What you need to do: Go through the following data and transcribe exactly the stretch of lines from the one holding "n_x & o_x & a_x & p_x \\" to the one holding "Reference: Glenn Murray, PhD", both included.

Saved entries
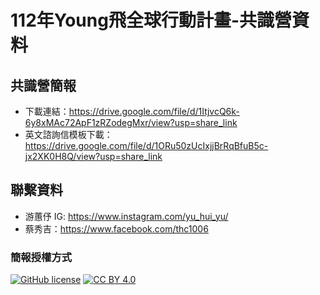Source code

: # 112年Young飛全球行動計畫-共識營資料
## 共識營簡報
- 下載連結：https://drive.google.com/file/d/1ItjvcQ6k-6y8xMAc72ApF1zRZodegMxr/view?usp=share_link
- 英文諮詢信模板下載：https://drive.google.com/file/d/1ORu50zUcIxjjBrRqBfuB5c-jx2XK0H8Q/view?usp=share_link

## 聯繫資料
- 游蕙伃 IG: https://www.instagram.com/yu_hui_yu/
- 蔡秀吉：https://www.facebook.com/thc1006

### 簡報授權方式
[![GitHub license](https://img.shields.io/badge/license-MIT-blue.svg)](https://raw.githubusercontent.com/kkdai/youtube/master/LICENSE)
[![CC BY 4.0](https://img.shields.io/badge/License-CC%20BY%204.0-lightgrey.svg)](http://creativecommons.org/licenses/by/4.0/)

---

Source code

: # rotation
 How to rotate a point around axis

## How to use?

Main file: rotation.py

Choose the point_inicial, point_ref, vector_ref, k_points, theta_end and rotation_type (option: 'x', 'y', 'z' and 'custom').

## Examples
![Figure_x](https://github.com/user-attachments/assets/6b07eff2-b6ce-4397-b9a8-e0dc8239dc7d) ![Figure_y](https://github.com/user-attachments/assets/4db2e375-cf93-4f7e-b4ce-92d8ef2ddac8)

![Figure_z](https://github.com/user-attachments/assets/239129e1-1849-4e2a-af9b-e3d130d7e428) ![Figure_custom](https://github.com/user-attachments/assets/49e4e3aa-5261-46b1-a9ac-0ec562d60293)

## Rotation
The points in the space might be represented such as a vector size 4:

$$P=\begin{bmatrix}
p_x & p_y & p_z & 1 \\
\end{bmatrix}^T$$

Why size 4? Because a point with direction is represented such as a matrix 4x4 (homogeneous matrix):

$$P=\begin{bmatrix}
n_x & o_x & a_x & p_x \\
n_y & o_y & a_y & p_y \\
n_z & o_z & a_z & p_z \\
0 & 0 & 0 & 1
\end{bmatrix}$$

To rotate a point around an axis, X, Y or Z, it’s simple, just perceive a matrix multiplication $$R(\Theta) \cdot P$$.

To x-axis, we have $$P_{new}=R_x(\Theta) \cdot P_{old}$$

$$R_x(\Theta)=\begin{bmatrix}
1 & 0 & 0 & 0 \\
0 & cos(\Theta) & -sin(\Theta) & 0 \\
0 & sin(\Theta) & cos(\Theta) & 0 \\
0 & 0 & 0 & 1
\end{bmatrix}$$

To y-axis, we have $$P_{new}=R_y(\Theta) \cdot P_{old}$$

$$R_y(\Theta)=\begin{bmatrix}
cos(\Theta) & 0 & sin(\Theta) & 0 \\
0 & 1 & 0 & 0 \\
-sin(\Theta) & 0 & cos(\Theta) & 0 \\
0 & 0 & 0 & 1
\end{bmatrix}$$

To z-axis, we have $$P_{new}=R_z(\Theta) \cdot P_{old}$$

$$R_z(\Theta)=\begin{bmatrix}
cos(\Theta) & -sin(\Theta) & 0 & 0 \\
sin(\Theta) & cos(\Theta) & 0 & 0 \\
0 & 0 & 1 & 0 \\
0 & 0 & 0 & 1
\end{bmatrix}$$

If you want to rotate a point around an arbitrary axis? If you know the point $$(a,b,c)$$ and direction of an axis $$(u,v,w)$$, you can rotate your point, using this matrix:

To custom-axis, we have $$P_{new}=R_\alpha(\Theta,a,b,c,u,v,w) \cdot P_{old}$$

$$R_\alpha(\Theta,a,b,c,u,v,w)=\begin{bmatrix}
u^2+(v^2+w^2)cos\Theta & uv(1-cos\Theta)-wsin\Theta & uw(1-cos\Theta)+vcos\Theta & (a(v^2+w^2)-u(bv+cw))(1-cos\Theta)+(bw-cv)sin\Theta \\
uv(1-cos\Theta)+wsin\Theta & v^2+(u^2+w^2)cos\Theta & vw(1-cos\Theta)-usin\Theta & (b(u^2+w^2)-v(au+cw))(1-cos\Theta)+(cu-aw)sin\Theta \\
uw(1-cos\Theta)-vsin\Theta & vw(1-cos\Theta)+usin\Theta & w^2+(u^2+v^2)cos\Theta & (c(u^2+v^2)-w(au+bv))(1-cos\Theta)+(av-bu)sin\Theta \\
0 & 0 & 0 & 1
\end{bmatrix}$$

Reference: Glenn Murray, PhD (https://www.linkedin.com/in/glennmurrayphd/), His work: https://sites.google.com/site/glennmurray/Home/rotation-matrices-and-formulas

Output for this task:
n_x & o_x & a_x & p_x \\
n_y & o_y & a_y & p_y \\
n_z & o_z & a_z & p_z \\
0 & 0 & 0 & 1
\end{bmatrix}$$

To rotate a point around an axis, X, Y or Z, it’s simple, just perceive a matrix multiplication $$R(\Theta) \cdot P$$.

To x-axis, we have $$P_{new}=R_x(\Theta) \cdot P_{old}$$

$$R_x(\Theta)=\begin{bmatrix}
1 & 0 & 0 & 0 \\
0 & cos(\Theta) & -sin(\Theta) & 0 \\
0 & sin(\Theta) & cos(\Theta) & 0 \\
0 & 0 & 0 & 1
\end{bmatrix}$$

To y-axis, we have $$P_{new}=R_y(\Theta) \cdot P_{old}$$

$$R_y(\Theta)=\begin{bmatrix}
cos(\Theta) & 0 & sin(\Theta) & 0 \\
0 & 1 & 0 & 0 \\
-sin(\Theta) & 0 & cos(\Theta) & 0 \\
0 & 0 & 0 & 1
\end{bmatrix}$$

To z-axis, we have $$P_{new}=R_z(\Theta) \cdot P_{old}$$

$$R_z(\Theta)=\begin{bmatrix}
cos(\Theta) & -sin(\Theta) & 0 & 0 \\
sin(\Theta) & cos(\Theta) & 0 & 0 \\
0 & 0 & 1 & 0 \\
0 & 0 & 0 & 1
\end{bmatrix}$$

If you want to rotate a point around an arbitrary axis? If you know the point $$(a,b,c)$$ and direction of an axis $$(u,v,w)$$, you can rotate your point, using this matrix:

To custom-axis, we have $$P_{new}=R_\alpha(\Theta,a,b,c,u,v,w) \cdot P_{old}$$

$$R_\alpha(\Theta,a,b,c,u,v,w)=\begin{bmatrix}
u^2+(v^2+w^2)cos\Theta & uv(1-cos\Theta)-wsin\Theta & uw(1-cos\Theta)+vcos\Theta & (a(v^2+w^2)-u(bv+cw))(1-cos\Theta)+(bw-cv)sin\Theta \\
uv(1-cos\Theta)+wsin\Theta & v^2+(u^2+w^2)cos\Theta & vw(1-cos\Theta)-usin\Theta & (b(u^2+w^2)-v(au+cw))(1-cos\Theta)+(cu-aw)sin\Theta \\
uw(1-cos\Theta)-vsin\Theta & vw(1-cos\Theta)+usin\Theta & w^2+(u^2+v^2)cos\Theta & (c(u^2+v^2)-w(au+bv))(1-cos\Theta)+(av-bu)sin\Theta \\
0 & 0 & 0 & 1
\end{bmatrix}$$

Reference: Glenn Murray, PhD (https://www.linkedin.com/in/glennmurrayphd/), His work: https://sites.google.com/site/glennmurray/Home/rotation-matrices-and-formulas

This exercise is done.